OYSTER BAY, N.Y. — Local restaurants, baymen and shellfish lovers are feeling the pain as the state ban on harvesting Oysters from their namesake bay continues.

But they got some consolation from the Department of Environmental Conservation’s (DEC) announcement that it was lifting the ban on hard clams from the same waters.

The temporary shellfish consumption ban that DEC had imposed on Oyster Bay shellfish harvested on or after July 1 was partially lifted, effective at sunrise on August 4. It had been in place since July 12.

The agency collected hard clam and oyster samples on July 16 and 30 and sent the samples to the U.S. Food and Drug Administration to be tested for increased levels of the bacteria vibrio parahaemolyticus.

It was then determined that, with the exception of oysters, all shellfish were once again safe to eat.

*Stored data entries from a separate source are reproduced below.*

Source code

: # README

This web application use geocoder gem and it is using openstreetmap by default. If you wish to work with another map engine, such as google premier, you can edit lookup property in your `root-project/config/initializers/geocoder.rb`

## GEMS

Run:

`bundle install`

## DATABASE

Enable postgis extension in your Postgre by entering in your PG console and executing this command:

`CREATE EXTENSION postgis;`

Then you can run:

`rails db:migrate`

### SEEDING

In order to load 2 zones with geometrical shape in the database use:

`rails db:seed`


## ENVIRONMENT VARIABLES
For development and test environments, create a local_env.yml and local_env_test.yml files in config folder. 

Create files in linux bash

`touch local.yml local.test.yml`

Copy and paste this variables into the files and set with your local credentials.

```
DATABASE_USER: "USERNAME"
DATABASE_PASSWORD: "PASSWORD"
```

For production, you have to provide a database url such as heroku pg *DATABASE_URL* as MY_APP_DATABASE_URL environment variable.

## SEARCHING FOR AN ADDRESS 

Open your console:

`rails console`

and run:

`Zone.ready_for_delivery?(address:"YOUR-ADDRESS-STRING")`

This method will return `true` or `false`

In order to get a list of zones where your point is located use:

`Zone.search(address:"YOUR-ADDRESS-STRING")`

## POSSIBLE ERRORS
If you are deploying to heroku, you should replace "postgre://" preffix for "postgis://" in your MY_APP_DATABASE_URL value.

“The shellfish naturally carry this bacteria, but because of warmer water, a toxic strain of the bacteria that causes illness is produced,” said William Hastbeck, a marine biologist for the DEC.

Local restaurants felt the impact of being unable to sell local shellfish.

“We sell local oysters, and we took them off the menu because we won’t sell them from anywhere else,” said Bernie DelBello, owner of Jack Halyard’s.

DelBello says he usually orders several hundred oysters per week from Frank M. Flowers and Son on Bayview Ave.

His restaurant has been known to give out free oysters during happy hour. DelBello says his customers were saddened that there are no oysters on the menu but were understanding.

Another restaurant serving shellfish did not take them off the menu, but switched to shipping them in from Canada.

“I would prefer to sell a local product to support my neighbors,” said Robert O’Brien, owner of Wild Honey restaurant, but he chose to buy shellfish from Canada to keep the seafood on the menu.

O’Brien says his customers have been receptive to the change, and he noticed little impact on his business. “People like local oysters, but they understand why we can’t have them.”

Oyster Bay shellfish aren’t just eaten locally, they are also shipped to multiple states. The first case of illness caused by shellfish from Oyster Bay came from someone in Missouri.